Nous les avons rencontrés tous, mâles, femelles immatures et matures, accouplement, près d’une petite rivière très encaissée à ce niveau, dont les rives boisées étaient très difficilement praticables, très pentues, sorte de parcours du combattant en raison d’une grande quantité de bambous déversés à cet endroit et de nombreux tuyaux d’irrigation.
Tous ensemble, nous avons cherché à approcher cet accouplement, les premiers sujets que nous avons rencontrés. Et cela n’a pas été sans mal pour certains qui se sont enfoncés dans l’amoncellement de bambous.

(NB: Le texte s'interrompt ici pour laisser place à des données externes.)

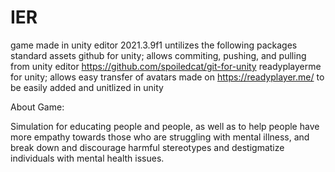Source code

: # IER 

game made in unity editor 2021.3.9f1
untilizes the following packages
standard assets
github for unity; allows commiting, pushing, and pulling from unity editor https://github.com/spoiledcat/git-for-unity 
readyplayerme for unity; allows easy transfer of avatars made on https://readyplayer.me/ to be easily added and unitlized in unity 

About Game:

Simulation for educating people and people, as well as to help people have more empathy towards those who are struggling with mental illness, and break down and discourage harmful stereotypes and destigmatize individuals with mental health issues.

Hylaeothemis clementia accouplement, Thaïlande, Ban Luang, 03/06/2024
Hylaeothemis clementia accouplement, Thaïlande, Ban Luang, 03/06/2024

Étymologie (4)
Hyleaothemis, d’un mot grec signifiant « appartenant à la forêt » et de Themis. Themis n’a jamais été un nom de libellule à part entière. Il a été établi comme élément dans les noms de genres de libellules par Hagen (1861), lorsqu’il a dû nommer de nombreux nouveaux genres nord-américains. Son modèle était les noms en –etrum suggérés, pour les nouveaux genres de libellules, par Newman (1833) (par exemple Orthetrum, voir p. 113). Mais comme les noms d’espèces adjectivaux s’ils étaient transférés de Libellula, à un genre en –etrum, devaient être changés de genre en neutre, Hagen a évité de tels changements en choisissant l’élément féminin –themis comme deuxième partie des nouveaux noms (voir Hagen 1888), signifiant simplement « genre de libellule ». Il a probablement été inspiré dans son choix par des noms de dieux, dans la nomenclature comme Nehalennia ou Cora.

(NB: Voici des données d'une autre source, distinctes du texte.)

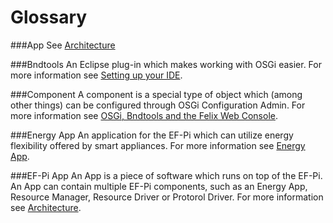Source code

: # Glossary

###App
See [Architecture](Architecture)

###Bndtools
An Eclipse plug-in which makes working with OSGi easier. For more information see [Setting up your IDE](SettingUpYourIDE.md).

###Component
A component is a special type of object which (among other things) can be configured through OSGi Configuration Admin. For more information see [OSGi, Bndtools and the Felix Web Console](OSGi/Introduction.md).

###Energy App
An application for the EF-Pi which can utilize energy flexibility offered by smart appliances. For more information see [Energy App](EnergyApp.md).

###EF-Pi App
An App is a piece of software which runs on top of the EF-Pi. An App can contain multiple EF-Pi components, such as an Energy App, Resource Manager, Resource Driver or Protorol Driver. For more information see [Architecture](Architecture.md).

Themis est un excellent choix, c’est la déesse de la justice et de l’ordre, ce qui s’applique très bien à une classification.
Ris, créant ce genre, écrit que ces espèces sont des « habitants de la foret ».
Clementia est un hommage à un certain Monsieur Clément (avec un accent sur le « e » dans le texte de Ris), découvreur de l’espèce ou ayant seulement eu un rôle d’intermédiaire en fournissant l’espèce à Selys, on ne le saura sans doute jamais.

1- RIS, F., 1909 – Libellulinen monographisch bearbeitet, 1. Colins zool Edm. de Selys Longchamps 9: 1-120, p. 64.
2- Dr Syoziro Asahina, 1993 – A List of the Odonata from Thailand (Parts I – XXI), Bro. Amnuay Pinratana, 1993.
3- A Guide to the Dragonflies of Borneo, their identification and biology. A.G. Orr, Natural History Publication (Borneo) – 2003.
4- Heinrich Fliedner, 2021 – The scientific names of Ris’ odonate taxa – Journal of the International Dragonfly Fund.